Earth will pass through debris trails of a broken comet, according to NASA. The comet, 73P/Schwassmann-Wachmann, or SW3, broke into big ol’ fragments about 25 years ago.
If the fragments that popped off the comet were ejected at great speeds — we’re talking twice the normal speeds — then it’ll be able to reach earth, and will show us a dazzling display of meteors. And observations from 2009 show that some fragments might be moving fast enough!
Will we be able to see tau Herculids meteor shower?
The tau Herculids, a possible new meteor shower from May 30-31, has left some astronomers absolutely delighted at the possibility. But other scientists are a bit more reserved, thinking we might not see anything that lives up to a vivid, stunning, and sparkling meteor shower.

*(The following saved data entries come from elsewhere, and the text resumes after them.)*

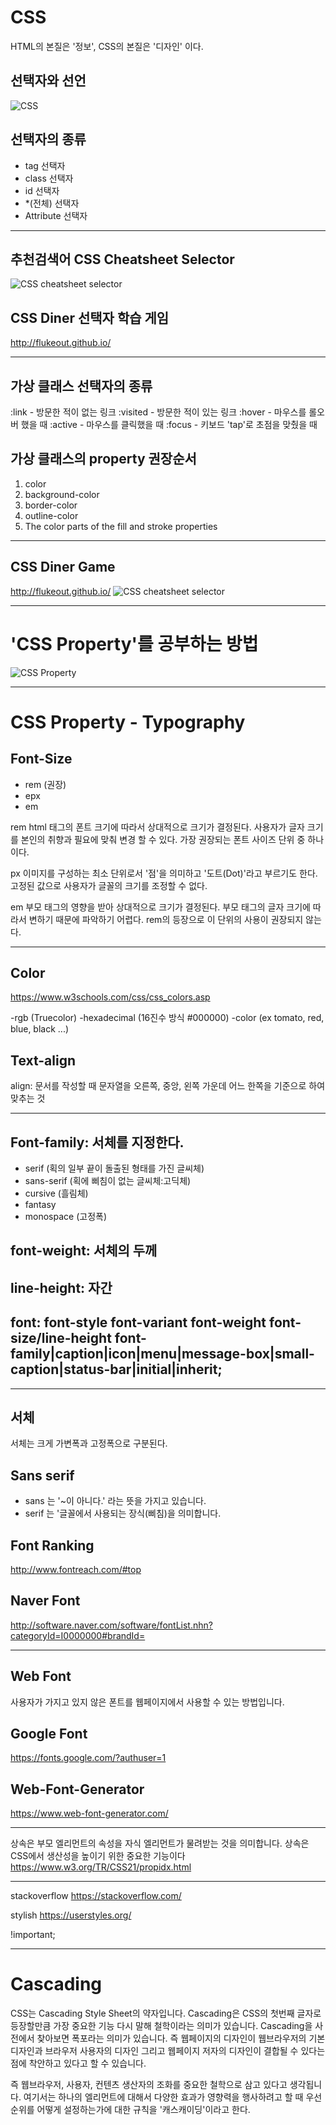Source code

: # CSS

HTML의 본질은 '정보', CSS의 본질은 '디자인' 이다.

## 선택자와 선언
![CSS](https://github.com/7732-18-5/TIL/commit/56240ca758f29d0572a9c90b1da606db02c78998#diff-1cafefa867f7dfac0cc731aa7b21c7e8)

## 선택자의 종류

- tag 선택자 
- class 선택자
- id 선택자 
- *(전체) 선택자
- Attribute 선택자

---
## 추천검색어 CSS Cheatsheet Selector
![CSS cheatsheet selector](./CSS_Cheatsheet.png)

## CSS Diner 선택자 학습 게임
http://flukeout.github.io/

---

## 가상 클래스 선택자의 종류
:link - 방문한 적이 없는 링크
:visited - 방문한 적이 있는 링크
:hover - 마우스를 롤오버 했을 때 
:active - 마우스를 클릭했을 때 
:focus - 키보드 'tap'로 초점을 맞췄을 때 

## 가상 클래스의 property 권장순서
1. color
2. background-color
3. border-color
4. outline-color
5. The color parts of the fill and stroke properties

---

## CSS Diner Game

http://flukeout.github.io/
![CSS cheatsheet selector](./CSS_Diner.png)

---

# 'CSS Property'를 공부하는 방법 

![CSS Property](https://files.slack.com/files-tmb/T8NQQ8N22-F8W03BM6G-b50f2e7f8a/property_1024.png)

---

# CSS Property - Typography

## Font-Size 
- rem (권장)
- epx
- em

rem
html 태그의 폰트 크기에 따라서 상대적으로 크기가 결정된다. 사용자가 글자 크기를 본인의 취향과 필요에 맞춰 변경 할 수 있다. 가장 권장되는 폰트 사이즈 단위 중 하나이다.

px
이미지를 구성하는 최소 단위로서 '점'을 의미하고 '도트(Dot)'라고 부르기도 한다. 고정된 값으로 사용자가 글꼴의 크기를 조정할 수 없다.

em
부모 태그의 영향을 받아 상대적으로 크기가 결정된다. 부모 태그의 글자 크기에 따라서 변하기 때문에 파악하기 어렵다. rem의 등장으로 이 단위의 사용이 권장되지 않는다. 

---

## Color

https://www.w3schools.com/css/css_colors.asp

-rgb (Truecolor)
-hexadecimal (16진수 방식 #000000)
-color (ex tomato, red, blue, black ...)

## Text-align

align: 문서를 작성할 때 문자열을 오른쪽, 중앙, 왼쪽 가운데 어느 한쪽을 기준으로 하여 맞추는 것

---

## Font-family: 서체를 지정한다.

- serif (획의 일부 끝이 돌출된 형태를 가진 글씨체)
- sans-serif (획에 삐침이 없는 글씨체:고딕체)
- cursive (흘림체)
- fantasy
- monospace (고정폭)

## font-weight: 서체의 두께

## line-height: 자간

## font: font-style font-variant font-weight font-size/line-height font-family|caption|icon|menu|message-box|small-caption|status-bar|initial|inherit; 

---

## 서체
서체는 크게 가변폭과 고정폭으로 구분된다.

## Sans serif
- sans 는 '~이 아니다.' 라는 뜻을 가지고 있습니다.
- serif 는 '글꼴에서 사용되는 장식(삐침)을 의미합니다.

## Font Ranking  
http://www.fontreach.com/#top

## Naver Font 
http://software.naver.com/software/fontList.nhn?categoryId=I0000000#brandId=

---
## Web Font

사용자가 가지고 있지 않은 폰트를 웹페이지에서 사용할 수 있는 방법입니다.

## Google Font
https://fonts.google.com/?authuser=1

## Web-Font-Generator
https://www.web-font-generator.com/

---

상속은 부모 엘리먼트의 속성을 자식 엘리먼트가 물려받는 것을 의미합니다. 
상속은 CSS에서 생산성을 높이기 위한 중요한 기능이다
https://www.w3.org/TR/CSS21/propidx.html

---
stackoverflow
https://stackoverflow.com/

stylish
https://userstyles.org/


!important;

---
# Cascading

CSS는 Cascading Style Sheet의 약자입니다. Cascading은 CSS의 첫번째 글자로 등장할만큼 가장 중요한 기능 다시 말해 철학이라는 의미가 있습니다. Cascading을 사전에서 찾아보면 폭포라는 의미가 있습니다. 즉 웹페이지의 디자인이 웹브라우저의 기본 디자인과 브라우저 사용자의 디자인 그리고 웹페이지 저자의 디자인이 결합될 수 있다는 점에 착안하고 있다고 할 수 있습니다.

즉 웹브라우저, 사용자, 컨텐츠 생산자의 조화를 중요한 철학으로 삼고 있다고 생각됩니다. 여기서는 하나의 엘리먼트에 대해서 다양한 효과가 영향력을 행사하려고 할 때 우선순위를 어떻게 설정하는가에 대한 규칙을 '캐스캐이딩'이라고 한다.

In all likelihood, if the tau Herculids meteor shower does occur, it’ll be faint.
How and when to watch the meteor shower
Take a look if you’re in North America under clear, dark skies around 1 a.m. ET May 31 — you just might be able to spot it, NASA reports.
And if this meteor shower doesn’t live up to your expectations, don’t worry: You have plenty of other opportunities to wish upon a star. In just a few weeks, the popular Perseids meteor show will take the sky.